El primer contacto con lo real es físico, es sentiente: y la inteligencia es primariamente sentiente. Y el pensamiento y la razón, o son sentientes, o son emborrachamiento de conceptos y teorías. La imaginación permite combinar creativamente el fondo inteligente con la novedad de lo real, aflorando a la consciencia pensamientos y conceptos con cuerpo, con peso, ya no encerrados en sí mismos, sino en diálogo con la objetividad de lo aprehendido.

Por lo general, tendemos a la rutina, a lo acostumbrado, a la inercia de aquellos modos de actuar y de discurrir que nos ofrecen menos esfuerzo, y que realizamos sin resistencia. Vivimos según los modos acostumbrados de hacer y de mirar, y en toda ocasión buscamos lo familiar que nos ofrece la seguridad de lo conocido. Preferimos la distracción de barajar conceptos antes que el esfuerzo de crearlos nuevos. A menudo, el éxito viene por ofrecer distracciones, por juguetear con la rutina, y no por mostrar novedades. El hábito es mal compañero de la imaginación; pero no tanto el hábito de unas sanas costumbres adquiridas como el hábito de nuestra conciencia, la inercia mental que nos lleva a preferir lo fácil conocido que lo difícil por conocer. Lo imaginativo es costoso de comprender, por eso no es bien acogido.

Lo imaginario curva la realidad sobre su subjetividad, lo imaginativo se curva sobre la objetividad inespecífica de lo real. El hombre imaginativo supera la inercia del hábito, buscando nuevas posibilidades para enriquecer su aprehensión de lo real.

15 de junio de 2021

Lo inteligente es más que lo mental: la intuición

Quisiera reflexionar en este post sobre un aspecto que me parece fundamental, como es la diferencia entre lo mental y lo inteligente, algo que, lejos de matizaciones sutiles, creo que es muy importante para comprender nuestro estar en el mundo. Cuando pensamos en lo mental, solemos considerarlo como aquello que tiene que ver con el ejercicio de nuestro pensamiento, de nuestro raciocinio… e incluso con aquello que tiene que ver con todo de lo que somos conscientes, es decir, de la conciencia. Pero toda nuestra actividad inteligente no se agota con ello, sino que lo inteligente es mucho más que eso. Lo mental pertenece a lo inteligente, pero no lo agota; lo mental sería algo así como la punta del iceberg de lo inteligente, aquello que se torna visible en nuestra continua relación con el entorno, aquello que aflora a la superficie de nuestra actividad global. Pero por debajo hay algo más. ¿Qué es lo inteligente?

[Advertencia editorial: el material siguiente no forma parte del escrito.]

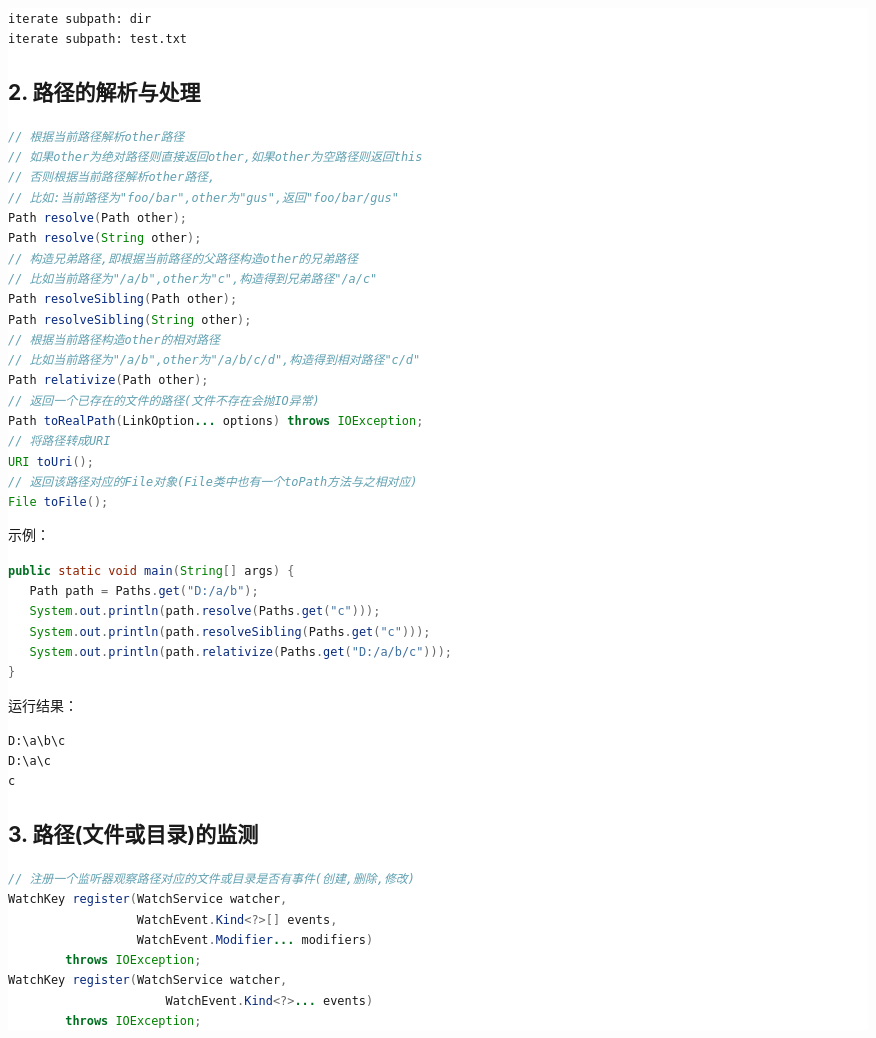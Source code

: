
 ```shell
iterate subpath: dir
iterate subpath: test.txt
```

## 2. 路径的解析与处理

```java
// 根据当前路径解析other路径
// 如果other为绝对路径则直接返回other,如果other为空路径则返回this
// 否则根据当前路径解析other路径,
// 比如:当前路径为"foo/bar",other为"gus",返回"foo/bar/gus"
Path resolve(Path other);
Path resolve(String other);
// 构造兄弟路径,即根据当前路径的父路径构造other的兄弟路径
// 比如当前路径为"/a/b",other为"c",构造得到兄弟路径"/a/c"
Path resolveSibling(Path other);
Path resolveSibling(String other);
// 根据当前路径构造other的相对路径
// 比如当前路径为"/a/b",other为"/a/b/c/d",构造得到相对路径"c/d"
Path relativize(Path other);
// 返回一个已存在的文件的路径(文件不存在会抛IO异常)
Path toRealPath(LinkOption... options) throws IOException;
// 将路径转成URI
URI toUri();
// 返回该路径对应的File对象(File类中也有一个toPath方法与之相对应)
File toFile();
```

示例：

```java
public static void main(String[] args) {
   Path path = Paths.get("D:/a/b");
   System.out.println(path.resolve(Paths.get("c")));
   System.out.println(path.resolveSibling(Paths.get("c")));
   System.out.println(path.relativize(Paths.get("D:/a/b/c")));
}
```

运行结果：

```shell
D:\a\b\c
D:\a\c
c
```

## 3. 路径(文件或目录)的监测

```java
// 注册一个监听器观察路径对应的文件或目录是否有事件(创建,删除,修改)
WatchKey register(WatchService watcher,
                  WatchEvent.Kind<?>[] events,
                  WatchEvent.Modifier... modifiers)
        throws IOException;
WatchKey register(WatchService watcher,
                      WatchEvent.Kind<?>... events)
        throws IOException;
```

Cuando pensamos en la génesis del organismo humano, desde una consideración evolutiva, nos damos cuenta de cómo la inteligencia no es primariamente la facultad con la que pensamos, sino aquella facultad que nos permite hacernos cargo de la realidad, tomar distancia de las cosas, lo que nos abre cierta holgura para poder optar, y así suplir nuestra carencia de una legalidad instintiva. Siguiendo a Zubiri, la función primera de la inteligencia no es cognitiva, sino biológica: hacernos viables como especie, independientemente de que de modo ulterior la inteligencia pueda ser ejercida como entendimiento y razón. En este sentido, la inteligencia recoge o asume todo el dinamismo biológico y orgánico según el cual el resto de animales despliegan sus vidas: lo eleva. La inteligencia no es algo ‘otro’ a nuestro organismo, sino una facultad que emerge de sus estructuras biológicas y que, manteniéndolas, es capaz de llevarlas a un nivel distinto al del animal: el nivel inteligente. En nosotros se mantienen los dinamismos según los cuales los animales se relacionan con el entorno, aunque transfigurados o elevados precisamente por la presencia de la inteligencia, no sustituidos. Por eso podemos afirmar que el ‘puro sentir’ animal se transfigura en un ‘sentir inteligente’, en el cual no por ser inteligente deja de ser un sentir, con toda la carga fisiológica que ello conlleva.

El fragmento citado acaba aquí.